Authors :
Presenting Author: Nathan Evans, MPhys – Newcastle University
Sarah Gascoigne, BSc, PGDip – Newcastle University; Fahmida Chowdhury, Bsc, MRCP, PhD – National Hospital for Neurology and Neurosurgery; Jane de Tisi, Ba, Dip – UCL IRIS; Beate Diehl, PhD – UCL Queen Square Institute of Neurology; John Duncan, BM BCh, MA, DM – National Hospital for Neurology and Neurosurgery; Andrew McEvoy, MB BS, BSc Hons, MD – National Hospital for Neurology and Neurosurgery; Anna Miserocchi, MD – Cleveland Clinic London Hospital; Christopher Thornton, PhD – Newcastle University; Peter Taylor, PhD – Newcastle University; Yujiang Wang, PhD – Newcastle University
Rationale:
In focal epilepsy, a holy grail is to identify epileptogenic areas of the brain in each patient. The seizure onset zone (SOZ) has been an accepted proxy for the epileptogenic areas. However, to date, a systematic quantitative analysis of the spatial patterns in SOZs across a range of seizures in each patient is lacking.
Methods:
Diffusion MRI (dMRI) and intracranial EEG (27 subjects, 388 seizures) were retrospectively analyzed. Ictal activity was algorithmically determined using a seizure imprint algorithm (see Gascoigne et al., 2023), from which we defined the spatial patterns of onset for each seizure. White matter connections were calculated from dMRI in subject space. For each subject and seizure, we tested if onset regions are contiguous in terms of grey matter, or connected through a white matter connection.
Results:
Seizure onsets are shown to be contiguous in grey matter only in a minority of subjects (5/27), whilst additionally integrating white matter connections connects all onset regions for all seizures in more than half of the subjects (16/27).

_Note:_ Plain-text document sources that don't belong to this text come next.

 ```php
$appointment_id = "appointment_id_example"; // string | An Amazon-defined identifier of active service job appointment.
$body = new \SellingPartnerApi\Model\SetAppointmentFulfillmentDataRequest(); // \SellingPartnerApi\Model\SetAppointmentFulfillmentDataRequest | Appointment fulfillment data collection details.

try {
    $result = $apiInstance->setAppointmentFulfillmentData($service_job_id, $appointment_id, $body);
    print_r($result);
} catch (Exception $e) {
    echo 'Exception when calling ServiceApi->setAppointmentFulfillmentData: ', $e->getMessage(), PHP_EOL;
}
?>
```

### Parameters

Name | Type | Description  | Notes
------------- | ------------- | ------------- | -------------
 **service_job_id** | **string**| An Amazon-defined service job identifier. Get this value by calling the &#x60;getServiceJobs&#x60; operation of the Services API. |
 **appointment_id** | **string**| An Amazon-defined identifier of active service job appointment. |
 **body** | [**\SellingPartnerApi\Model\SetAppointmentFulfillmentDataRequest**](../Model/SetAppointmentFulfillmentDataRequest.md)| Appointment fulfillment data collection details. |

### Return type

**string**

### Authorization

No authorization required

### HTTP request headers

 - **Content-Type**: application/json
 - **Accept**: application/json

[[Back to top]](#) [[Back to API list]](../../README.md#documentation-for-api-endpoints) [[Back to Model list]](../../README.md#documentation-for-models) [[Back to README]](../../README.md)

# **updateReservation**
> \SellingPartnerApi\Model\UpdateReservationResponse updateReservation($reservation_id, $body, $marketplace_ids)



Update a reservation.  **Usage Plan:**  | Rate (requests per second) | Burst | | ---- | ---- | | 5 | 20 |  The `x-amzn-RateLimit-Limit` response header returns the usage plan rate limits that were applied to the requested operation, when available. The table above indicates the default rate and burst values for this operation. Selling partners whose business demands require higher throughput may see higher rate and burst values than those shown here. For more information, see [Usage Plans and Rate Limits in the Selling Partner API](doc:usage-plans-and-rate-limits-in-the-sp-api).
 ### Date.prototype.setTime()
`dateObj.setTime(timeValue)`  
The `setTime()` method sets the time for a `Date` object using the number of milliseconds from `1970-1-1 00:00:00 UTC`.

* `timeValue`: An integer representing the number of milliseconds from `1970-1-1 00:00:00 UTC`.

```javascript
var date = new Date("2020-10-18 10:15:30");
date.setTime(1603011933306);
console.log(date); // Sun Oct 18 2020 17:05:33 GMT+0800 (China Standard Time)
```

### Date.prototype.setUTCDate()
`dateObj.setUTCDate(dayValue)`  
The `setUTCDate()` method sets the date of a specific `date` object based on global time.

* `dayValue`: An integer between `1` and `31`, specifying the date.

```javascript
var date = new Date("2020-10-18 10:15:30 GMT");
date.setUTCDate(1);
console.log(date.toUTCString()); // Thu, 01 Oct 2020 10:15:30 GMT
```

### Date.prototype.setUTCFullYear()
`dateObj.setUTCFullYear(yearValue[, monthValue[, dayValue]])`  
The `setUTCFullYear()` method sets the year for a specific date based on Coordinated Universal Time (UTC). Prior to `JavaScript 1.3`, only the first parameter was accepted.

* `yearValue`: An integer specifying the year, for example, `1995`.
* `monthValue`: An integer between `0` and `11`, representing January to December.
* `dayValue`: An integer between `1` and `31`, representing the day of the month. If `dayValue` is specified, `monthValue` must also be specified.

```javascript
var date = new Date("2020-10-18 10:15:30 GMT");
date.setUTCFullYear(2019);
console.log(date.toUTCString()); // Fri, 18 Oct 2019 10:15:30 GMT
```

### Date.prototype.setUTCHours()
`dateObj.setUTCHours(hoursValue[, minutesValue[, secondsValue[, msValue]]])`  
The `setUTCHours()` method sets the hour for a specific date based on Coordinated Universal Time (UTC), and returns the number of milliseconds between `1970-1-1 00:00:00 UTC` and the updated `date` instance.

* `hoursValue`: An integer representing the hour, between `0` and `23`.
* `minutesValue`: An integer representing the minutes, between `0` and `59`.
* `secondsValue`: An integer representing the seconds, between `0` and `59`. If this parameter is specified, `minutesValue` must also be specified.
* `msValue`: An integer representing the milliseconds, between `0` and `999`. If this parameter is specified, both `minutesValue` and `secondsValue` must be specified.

Additionally, the mean percentage of connected seizure onset regions for each subject was increased from 68% when only using contiguous in grey matter links to 94% by combining grey and white matter connections.
Conclusions:
We have shown that spatial patterns of onset are often linked across both grey and white matter. Neither can account for spatial patterns of onset when used in isolation. These findings are significant as they highlight the necessity of combining different types of neural connections when defining seizure onsets.